Report each line of the material below where the word "Master" can be found.
_____
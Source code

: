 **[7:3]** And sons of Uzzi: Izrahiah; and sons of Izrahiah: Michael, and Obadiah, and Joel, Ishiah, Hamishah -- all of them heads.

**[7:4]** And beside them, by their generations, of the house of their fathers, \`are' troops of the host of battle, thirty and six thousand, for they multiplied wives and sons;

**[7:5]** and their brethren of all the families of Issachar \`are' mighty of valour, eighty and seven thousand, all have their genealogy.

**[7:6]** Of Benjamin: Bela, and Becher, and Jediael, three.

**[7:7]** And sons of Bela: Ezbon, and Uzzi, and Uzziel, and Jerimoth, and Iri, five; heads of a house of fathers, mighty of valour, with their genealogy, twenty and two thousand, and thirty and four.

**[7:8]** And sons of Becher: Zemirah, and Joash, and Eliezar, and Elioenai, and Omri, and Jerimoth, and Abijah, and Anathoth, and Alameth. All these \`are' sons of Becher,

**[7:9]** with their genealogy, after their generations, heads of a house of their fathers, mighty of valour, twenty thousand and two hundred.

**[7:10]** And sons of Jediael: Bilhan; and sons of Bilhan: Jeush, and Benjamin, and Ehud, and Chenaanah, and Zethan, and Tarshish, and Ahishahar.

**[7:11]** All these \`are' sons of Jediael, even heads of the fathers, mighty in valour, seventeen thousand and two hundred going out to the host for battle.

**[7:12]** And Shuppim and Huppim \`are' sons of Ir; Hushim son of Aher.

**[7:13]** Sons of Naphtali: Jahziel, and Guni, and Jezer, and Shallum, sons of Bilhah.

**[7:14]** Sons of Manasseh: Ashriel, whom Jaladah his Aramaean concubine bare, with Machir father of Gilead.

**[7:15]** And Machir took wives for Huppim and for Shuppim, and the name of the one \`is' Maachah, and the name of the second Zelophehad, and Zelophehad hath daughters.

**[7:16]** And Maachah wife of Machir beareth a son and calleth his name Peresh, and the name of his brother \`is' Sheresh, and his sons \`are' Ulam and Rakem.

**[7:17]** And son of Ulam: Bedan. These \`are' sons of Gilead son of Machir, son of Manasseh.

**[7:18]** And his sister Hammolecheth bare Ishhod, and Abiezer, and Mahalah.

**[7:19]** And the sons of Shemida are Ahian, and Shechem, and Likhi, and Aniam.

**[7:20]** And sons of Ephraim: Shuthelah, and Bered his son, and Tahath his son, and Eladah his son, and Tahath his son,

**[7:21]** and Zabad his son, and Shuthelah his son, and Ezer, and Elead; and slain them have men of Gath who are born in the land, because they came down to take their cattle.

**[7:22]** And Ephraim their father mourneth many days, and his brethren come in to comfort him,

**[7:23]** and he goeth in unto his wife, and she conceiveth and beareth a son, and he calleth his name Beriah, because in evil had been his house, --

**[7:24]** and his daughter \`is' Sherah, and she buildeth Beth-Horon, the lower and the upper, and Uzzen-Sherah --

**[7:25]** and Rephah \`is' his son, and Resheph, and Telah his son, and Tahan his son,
_____
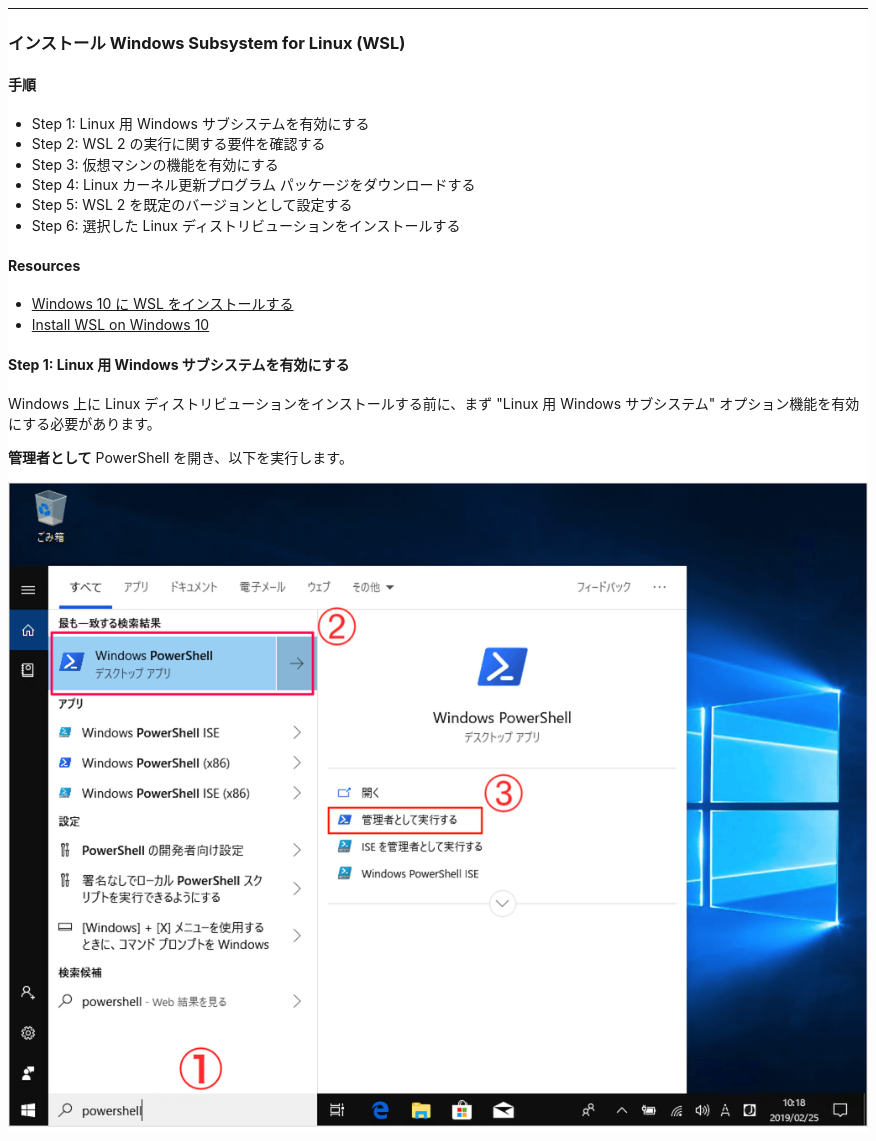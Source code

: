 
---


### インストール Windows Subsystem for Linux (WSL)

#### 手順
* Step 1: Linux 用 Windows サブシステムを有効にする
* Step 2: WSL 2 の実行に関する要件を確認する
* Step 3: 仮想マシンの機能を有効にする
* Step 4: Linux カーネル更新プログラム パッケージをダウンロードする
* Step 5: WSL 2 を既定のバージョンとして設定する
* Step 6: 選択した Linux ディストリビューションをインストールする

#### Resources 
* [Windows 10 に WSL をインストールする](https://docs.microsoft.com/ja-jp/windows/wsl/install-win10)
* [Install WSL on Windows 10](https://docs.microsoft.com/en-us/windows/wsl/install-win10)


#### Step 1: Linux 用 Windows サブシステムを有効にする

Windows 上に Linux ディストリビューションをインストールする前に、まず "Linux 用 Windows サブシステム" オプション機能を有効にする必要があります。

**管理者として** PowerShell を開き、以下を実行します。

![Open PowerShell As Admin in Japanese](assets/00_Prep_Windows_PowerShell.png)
_____
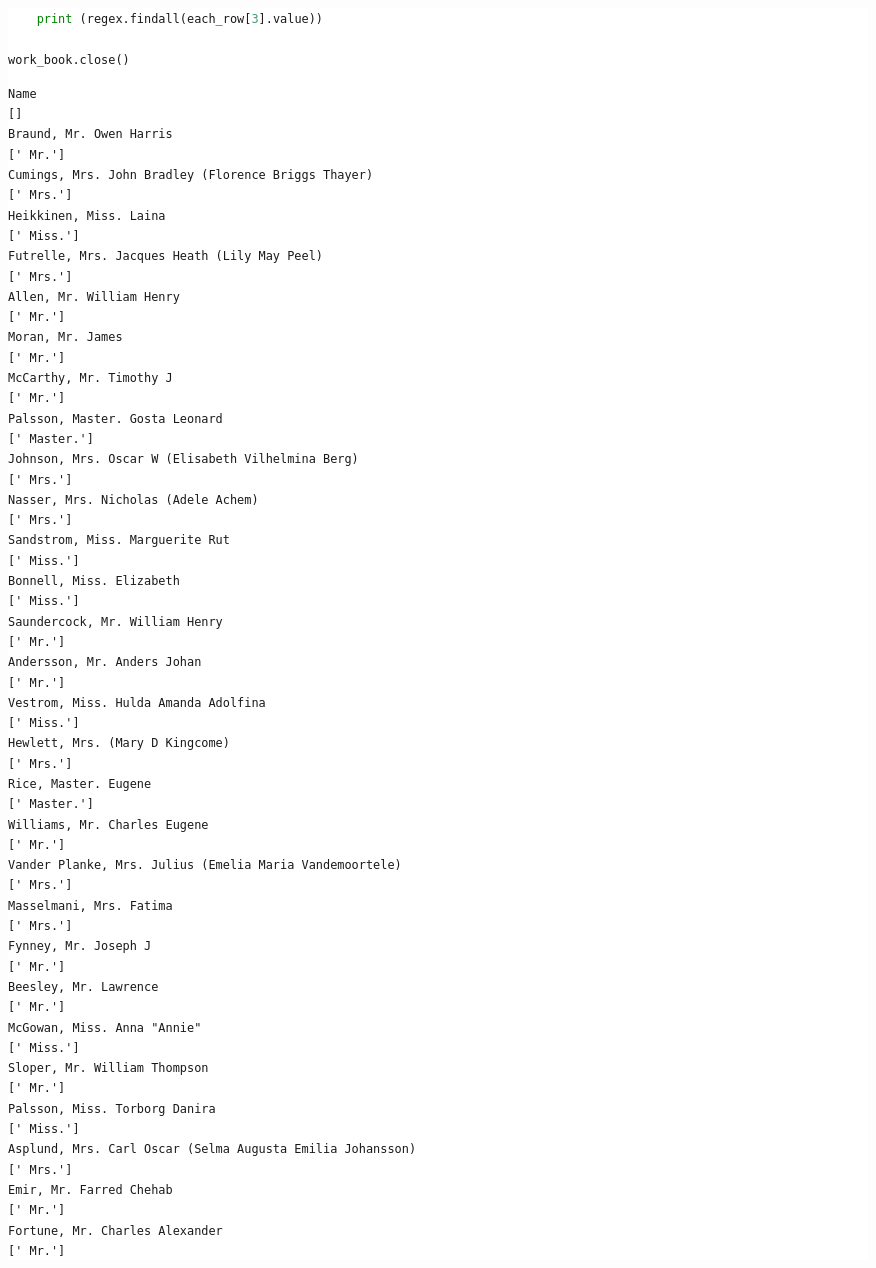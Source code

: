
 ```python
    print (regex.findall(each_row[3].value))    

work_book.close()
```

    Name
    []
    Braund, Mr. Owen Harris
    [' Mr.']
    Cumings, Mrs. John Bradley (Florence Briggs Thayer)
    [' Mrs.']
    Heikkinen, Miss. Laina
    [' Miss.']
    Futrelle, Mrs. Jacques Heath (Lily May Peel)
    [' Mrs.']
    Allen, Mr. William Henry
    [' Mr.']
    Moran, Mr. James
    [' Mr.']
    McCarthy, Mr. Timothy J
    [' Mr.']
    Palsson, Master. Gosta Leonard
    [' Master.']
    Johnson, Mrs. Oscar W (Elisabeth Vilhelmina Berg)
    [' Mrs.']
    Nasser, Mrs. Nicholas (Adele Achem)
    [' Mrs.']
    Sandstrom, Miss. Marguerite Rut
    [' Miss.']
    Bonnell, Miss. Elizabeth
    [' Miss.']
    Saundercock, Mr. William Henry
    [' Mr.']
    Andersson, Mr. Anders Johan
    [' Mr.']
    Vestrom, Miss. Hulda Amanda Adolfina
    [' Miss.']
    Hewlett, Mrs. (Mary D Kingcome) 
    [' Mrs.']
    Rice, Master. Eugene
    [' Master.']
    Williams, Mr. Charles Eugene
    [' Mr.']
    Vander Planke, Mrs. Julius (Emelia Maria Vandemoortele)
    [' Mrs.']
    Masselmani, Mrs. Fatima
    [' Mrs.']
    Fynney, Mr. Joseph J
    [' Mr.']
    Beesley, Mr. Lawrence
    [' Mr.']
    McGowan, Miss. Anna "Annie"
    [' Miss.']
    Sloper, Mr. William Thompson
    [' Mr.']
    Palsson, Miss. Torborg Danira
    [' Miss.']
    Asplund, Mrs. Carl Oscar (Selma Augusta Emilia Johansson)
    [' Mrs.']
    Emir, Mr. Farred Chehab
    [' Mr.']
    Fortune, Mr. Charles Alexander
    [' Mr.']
_____
Your response ▸
    Palsson, Master. Gosta Leonard
    [' Master.']
    Rice, Master. Eugene
    [' Master.']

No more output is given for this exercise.